Tuesday, September 16, 2008

Revisiting a dark place


I was watching a show tonight about a mother meeting in prison with the man who had murdered her daughter. I've not had a child murdered, so I can't know her pain. I do know the pain of having a friend murdered, and watching this show brought it all back to me.
Silas W. "Bill" May was my neighbor when I lived a block from Lake Michigan in Miller. We became unlikely friends, he a recently retired university vice chancellor and me a 20-something journalist. He taught me that it was invigorating to swim in Lake Michigan in April. I taught him that it was fun to turn up the volume on Irish music and dance in the living room. He told me about his travels and I kept him up-to-date on politics. I bought the beer, he grilled the steaks. And somehow, we always managed to come up with solutions to all the world's problems during each conversation we had in our adjoining driveways.
My phone rang early on July 18, 2002. It was another neighbor, telling me that Bill had been killed. The day became a blur of dried blood in the driveway, police tape, TV cameras and tears. By the time the coroner's van pulled away, there was a suspect in custody.
Lamar Pierre Ricketts. He was 23 at the time. He had four felony convictions and was on parole from prison in Michigan at the time. He had seen Bill's Chrysler 300M in the driveway and decided he had to have it.
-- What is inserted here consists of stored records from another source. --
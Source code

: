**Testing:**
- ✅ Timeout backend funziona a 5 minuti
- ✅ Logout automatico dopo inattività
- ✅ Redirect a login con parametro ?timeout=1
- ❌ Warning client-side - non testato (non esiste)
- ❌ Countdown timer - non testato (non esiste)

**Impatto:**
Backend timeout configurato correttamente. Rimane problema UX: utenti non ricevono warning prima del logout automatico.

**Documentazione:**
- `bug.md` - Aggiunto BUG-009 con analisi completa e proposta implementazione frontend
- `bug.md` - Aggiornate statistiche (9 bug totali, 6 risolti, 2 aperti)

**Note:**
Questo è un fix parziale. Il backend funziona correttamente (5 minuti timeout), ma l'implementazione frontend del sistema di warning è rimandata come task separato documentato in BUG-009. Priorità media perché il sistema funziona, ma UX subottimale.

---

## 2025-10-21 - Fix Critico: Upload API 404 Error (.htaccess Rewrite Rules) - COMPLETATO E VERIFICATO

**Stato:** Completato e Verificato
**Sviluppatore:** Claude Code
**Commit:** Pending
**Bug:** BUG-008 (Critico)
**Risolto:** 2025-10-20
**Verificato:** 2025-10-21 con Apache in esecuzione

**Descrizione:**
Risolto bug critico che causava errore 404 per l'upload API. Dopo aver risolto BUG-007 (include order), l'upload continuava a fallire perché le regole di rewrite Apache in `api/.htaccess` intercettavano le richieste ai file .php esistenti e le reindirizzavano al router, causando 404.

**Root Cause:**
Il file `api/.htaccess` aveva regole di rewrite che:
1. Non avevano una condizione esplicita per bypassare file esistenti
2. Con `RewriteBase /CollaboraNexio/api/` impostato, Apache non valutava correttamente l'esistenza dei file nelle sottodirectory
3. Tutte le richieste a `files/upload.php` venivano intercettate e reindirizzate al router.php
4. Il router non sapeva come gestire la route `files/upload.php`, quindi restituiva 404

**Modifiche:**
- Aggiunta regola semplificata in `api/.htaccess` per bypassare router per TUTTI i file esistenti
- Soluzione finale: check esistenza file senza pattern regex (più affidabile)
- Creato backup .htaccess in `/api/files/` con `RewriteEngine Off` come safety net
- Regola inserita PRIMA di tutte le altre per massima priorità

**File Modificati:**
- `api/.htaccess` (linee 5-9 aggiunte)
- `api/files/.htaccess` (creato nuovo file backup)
He got the car, but he had to kill Bill to get it.
Before Bill's sisters arrived in town from New Mexico, I went with another neighbor to discuss the case with the prosecutor. In that office, I saw crime scene photos that I will never be able to erase from my memory. The weapons of choice were a piece of firewood, a wine bottle, scissors and a hammer. I had to excuse myself part of the way through the meeting because I thought I was going to be sick.
Ricketts pleaded guilty in September, then decided, against the advice of his attorney, to withdraw that plea. We all prepared ourselves for a trial and the prosecutor put the death penalty on the table. That seemed enough to persuade Ricketts to reverse course again. He pleaded guilty was sentenced in February 2003 to 92 years.
This brings me back to the TV show I saw tonight. I've often wondered what it would be like to sit down across from Lamar Pierre Ricketts, still a young man at 29. What would he have to say for himself? If he expressed remorse, could I even begin to believe him? Could I sit across from him and forgive him for taking away a brother, an uncle, a friend?
I wish I was brave enough to find out the answers -- his and mine.

1 comment:

Anonymous said...

Wonderful piece of your soul. I don't know how people can sit across from the person who shattered their world and ripped goodness from it. I couldn't do it. People like that are in prison for a reason and don't deserve to be out or to see the face of hurt at his hands. Sociopaths don't care and they've dirtied your life already. Isn't that enough?